-- Extracted entries --
·····

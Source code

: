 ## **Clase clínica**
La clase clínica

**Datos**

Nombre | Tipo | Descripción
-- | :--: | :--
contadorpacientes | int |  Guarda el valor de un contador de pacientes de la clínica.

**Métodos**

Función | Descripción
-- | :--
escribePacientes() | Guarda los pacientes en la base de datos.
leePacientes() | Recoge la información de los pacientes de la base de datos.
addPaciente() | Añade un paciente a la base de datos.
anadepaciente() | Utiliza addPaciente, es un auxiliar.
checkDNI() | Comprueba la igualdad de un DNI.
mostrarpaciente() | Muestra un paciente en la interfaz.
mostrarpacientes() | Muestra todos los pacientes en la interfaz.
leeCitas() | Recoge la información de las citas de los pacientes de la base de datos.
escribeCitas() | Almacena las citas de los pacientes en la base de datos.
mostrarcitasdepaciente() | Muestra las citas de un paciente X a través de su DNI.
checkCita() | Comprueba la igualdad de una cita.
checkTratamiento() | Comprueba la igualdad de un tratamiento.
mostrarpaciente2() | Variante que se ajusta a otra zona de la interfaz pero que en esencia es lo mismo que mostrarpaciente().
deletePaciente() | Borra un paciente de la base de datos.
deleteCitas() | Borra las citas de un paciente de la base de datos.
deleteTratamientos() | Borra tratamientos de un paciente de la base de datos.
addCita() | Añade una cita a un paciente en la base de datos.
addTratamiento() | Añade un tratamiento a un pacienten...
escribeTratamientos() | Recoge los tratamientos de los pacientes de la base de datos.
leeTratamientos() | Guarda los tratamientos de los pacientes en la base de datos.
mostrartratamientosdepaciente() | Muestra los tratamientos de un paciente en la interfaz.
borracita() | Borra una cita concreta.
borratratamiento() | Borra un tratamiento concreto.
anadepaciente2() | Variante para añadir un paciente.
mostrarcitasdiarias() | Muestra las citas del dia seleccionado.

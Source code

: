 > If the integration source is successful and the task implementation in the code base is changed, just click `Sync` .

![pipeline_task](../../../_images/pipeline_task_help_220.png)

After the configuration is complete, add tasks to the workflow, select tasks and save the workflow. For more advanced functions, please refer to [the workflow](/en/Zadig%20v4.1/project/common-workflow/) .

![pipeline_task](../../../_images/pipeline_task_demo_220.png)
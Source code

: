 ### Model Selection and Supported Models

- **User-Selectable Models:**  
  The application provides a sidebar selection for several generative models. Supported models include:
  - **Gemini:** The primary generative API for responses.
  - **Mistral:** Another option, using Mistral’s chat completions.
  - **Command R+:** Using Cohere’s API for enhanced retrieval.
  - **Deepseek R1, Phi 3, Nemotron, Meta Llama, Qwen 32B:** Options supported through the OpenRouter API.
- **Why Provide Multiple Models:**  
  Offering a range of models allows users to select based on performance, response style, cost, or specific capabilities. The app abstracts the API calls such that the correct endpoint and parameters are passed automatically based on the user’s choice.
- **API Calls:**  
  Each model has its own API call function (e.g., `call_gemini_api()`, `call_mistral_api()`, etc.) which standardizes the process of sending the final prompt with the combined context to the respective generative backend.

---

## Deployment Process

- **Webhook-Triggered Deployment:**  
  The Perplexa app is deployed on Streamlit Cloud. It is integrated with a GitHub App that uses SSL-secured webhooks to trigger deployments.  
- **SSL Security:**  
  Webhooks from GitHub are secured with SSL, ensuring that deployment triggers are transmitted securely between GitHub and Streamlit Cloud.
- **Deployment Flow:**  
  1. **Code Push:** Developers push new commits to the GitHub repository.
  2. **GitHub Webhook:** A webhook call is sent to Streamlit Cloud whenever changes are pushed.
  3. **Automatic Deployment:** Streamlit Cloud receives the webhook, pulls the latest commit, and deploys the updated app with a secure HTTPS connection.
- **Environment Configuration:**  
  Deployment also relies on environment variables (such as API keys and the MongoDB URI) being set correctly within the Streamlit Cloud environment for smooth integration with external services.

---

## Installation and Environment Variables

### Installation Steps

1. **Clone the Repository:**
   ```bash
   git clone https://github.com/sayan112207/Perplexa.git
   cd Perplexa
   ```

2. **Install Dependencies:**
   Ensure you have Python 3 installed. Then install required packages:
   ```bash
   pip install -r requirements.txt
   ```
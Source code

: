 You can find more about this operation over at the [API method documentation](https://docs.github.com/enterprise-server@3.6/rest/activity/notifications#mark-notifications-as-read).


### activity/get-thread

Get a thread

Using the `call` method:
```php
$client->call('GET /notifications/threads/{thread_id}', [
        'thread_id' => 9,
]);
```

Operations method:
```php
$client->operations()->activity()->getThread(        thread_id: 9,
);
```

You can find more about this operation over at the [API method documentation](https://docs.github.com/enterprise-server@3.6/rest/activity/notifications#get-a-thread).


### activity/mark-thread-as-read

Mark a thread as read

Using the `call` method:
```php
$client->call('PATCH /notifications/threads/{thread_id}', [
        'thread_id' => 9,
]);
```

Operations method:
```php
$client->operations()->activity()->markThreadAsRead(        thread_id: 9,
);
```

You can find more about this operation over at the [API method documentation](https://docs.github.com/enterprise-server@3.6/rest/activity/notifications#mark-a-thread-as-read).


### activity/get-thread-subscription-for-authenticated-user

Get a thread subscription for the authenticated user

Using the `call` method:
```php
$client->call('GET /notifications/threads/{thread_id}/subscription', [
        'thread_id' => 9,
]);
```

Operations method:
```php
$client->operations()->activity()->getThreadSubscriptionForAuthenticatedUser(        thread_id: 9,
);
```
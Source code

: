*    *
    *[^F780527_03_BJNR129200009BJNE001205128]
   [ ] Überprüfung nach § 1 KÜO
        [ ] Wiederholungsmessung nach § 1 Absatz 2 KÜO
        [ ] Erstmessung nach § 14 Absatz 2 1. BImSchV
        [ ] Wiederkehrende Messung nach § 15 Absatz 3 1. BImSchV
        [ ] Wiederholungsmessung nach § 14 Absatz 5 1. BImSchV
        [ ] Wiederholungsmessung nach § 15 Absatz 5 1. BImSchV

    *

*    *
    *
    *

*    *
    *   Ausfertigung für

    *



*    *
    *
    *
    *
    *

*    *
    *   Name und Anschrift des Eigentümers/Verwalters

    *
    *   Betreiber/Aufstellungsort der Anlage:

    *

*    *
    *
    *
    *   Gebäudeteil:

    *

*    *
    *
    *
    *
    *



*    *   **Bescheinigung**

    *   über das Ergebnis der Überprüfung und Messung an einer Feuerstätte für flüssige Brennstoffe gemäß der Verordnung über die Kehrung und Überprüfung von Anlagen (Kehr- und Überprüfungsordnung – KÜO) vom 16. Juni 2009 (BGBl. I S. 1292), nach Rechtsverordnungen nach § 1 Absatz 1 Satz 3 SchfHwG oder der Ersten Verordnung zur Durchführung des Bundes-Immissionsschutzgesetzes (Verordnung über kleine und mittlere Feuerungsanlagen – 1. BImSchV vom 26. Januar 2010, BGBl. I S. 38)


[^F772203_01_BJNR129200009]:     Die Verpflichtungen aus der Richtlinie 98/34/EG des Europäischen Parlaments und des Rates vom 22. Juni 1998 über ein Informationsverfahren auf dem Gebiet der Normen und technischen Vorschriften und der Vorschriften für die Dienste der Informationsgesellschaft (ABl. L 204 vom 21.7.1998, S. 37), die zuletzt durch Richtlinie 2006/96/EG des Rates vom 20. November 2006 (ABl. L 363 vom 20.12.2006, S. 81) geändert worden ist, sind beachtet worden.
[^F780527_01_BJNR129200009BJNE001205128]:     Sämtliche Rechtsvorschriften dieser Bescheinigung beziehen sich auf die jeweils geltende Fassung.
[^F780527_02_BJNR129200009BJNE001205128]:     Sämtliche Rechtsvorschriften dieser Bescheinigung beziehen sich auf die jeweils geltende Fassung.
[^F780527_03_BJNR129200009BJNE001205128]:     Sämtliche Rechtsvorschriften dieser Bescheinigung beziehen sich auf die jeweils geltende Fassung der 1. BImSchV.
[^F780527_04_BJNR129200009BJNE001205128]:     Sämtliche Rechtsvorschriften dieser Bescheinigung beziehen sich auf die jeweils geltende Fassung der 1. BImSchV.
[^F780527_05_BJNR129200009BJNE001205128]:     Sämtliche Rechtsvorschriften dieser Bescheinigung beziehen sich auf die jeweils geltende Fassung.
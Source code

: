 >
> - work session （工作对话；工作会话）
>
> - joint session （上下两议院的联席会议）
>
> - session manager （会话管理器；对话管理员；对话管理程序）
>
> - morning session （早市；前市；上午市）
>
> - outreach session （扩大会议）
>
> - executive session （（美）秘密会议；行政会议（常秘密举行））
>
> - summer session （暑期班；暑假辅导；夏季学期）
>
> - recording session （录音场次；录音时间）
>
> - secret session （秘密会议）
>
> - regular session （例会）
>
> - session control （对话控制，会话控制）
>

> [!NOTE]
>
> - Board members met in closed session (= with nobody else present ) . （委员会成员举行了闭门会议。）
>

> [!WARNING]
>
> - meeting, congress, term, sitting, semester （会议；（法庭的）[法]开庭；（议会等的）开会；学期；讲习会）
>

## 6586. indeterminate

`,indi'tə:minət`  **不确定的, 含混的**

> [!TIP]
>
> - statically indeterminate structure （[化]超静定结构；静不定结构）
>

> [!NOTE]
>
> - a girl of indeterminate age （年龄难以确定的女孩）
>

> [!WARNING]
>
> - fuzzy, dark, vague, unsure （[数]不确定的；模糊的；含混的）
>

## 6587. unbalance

·····

-- Work to be completed --
Filter the entries down to the lines holding the string "Borra". Copy each of those lines.

-- Exercise solution --
deletePaciente() | Borra un paciente de la base de datos.
deleteCitas() | Borra las citas de un paciente de la base de datos.
deleteTratamientos() | Borra tratamientos de un paciente de la base de datos.
borracita() | Borra una cita concreta.
borratratamiento() | Borra un tratamiento concreto.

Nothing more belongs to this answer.